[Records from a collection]
++++
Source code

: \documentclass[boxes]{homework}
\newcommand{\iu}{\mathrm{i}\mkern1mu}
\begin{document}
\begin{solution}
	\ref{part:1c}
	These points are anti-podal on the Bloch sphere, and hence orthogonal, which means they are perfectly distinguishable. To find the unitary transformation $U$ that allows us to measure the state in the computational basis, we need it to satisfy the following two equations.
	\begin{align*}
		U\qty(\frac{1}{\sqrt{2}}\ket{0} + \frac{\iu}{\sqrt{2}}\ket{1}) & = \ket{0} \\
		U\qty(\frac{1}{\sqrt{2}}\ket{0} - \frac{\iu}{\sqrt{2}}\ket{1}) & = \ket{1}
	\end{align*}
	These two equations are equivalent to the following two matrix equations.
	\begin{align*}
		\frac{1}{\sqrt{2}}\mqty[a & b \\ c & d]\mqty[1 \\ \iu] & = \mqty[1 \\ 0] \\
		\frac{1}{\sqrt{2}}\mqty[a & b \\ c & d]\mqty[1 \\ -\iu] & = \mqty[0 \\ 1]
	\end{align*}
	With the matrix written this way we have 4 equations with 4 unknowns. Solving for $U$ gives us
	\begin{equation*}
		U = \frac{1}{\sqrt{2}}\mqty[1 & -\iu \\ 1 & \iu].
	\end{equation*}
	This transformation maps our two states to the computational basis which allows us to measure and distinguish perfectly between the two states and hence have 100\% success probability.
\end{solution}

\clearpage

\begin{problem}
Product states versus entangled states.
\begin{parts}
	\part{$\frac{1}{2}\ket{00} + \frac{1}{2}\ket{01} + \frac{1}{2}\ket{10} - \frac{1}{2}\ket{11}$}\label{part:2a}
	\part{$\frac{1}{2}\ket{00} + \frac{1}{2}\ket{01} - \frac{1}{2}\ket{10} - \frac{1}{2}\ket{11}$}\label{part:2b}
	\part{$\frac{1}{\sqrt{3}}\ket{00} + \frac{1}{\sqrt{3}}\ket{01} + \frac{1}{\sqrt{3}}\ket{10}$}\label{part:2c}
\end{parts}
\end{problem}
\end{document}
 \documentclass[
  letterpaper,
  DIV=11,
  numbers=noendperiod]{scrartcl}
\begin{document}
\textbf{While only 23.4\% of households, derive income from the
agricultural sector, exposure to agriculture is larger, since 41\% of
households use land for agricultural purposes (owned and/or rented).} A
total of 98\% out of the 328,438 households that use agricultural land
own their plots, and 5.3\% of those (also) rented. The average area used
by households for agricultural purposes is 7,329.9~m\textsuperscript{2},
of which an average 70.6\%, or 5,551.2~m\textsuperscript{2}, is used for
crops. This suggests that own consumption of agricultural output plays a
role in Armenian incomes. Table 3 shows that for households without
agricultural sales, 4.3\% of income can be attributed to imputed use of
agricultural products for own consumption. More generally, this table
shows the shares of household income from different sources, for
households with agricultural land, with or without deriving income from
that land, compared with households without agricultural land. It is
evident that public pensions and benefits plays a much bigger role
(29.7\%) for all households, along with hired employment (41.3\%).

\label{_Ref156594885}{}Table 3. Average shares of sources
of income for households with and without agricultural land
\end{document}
++++
### WHAT YOU HAVE TO DO
Using the records above, gather all lines where the string "purposes" is present.

### SOLUTION TO THIS EXERCISE
households use land for agricultural purposes (owned and/or rented).} A
by households for agricultural purposes is 7,329.9~m\textsuperscript{2},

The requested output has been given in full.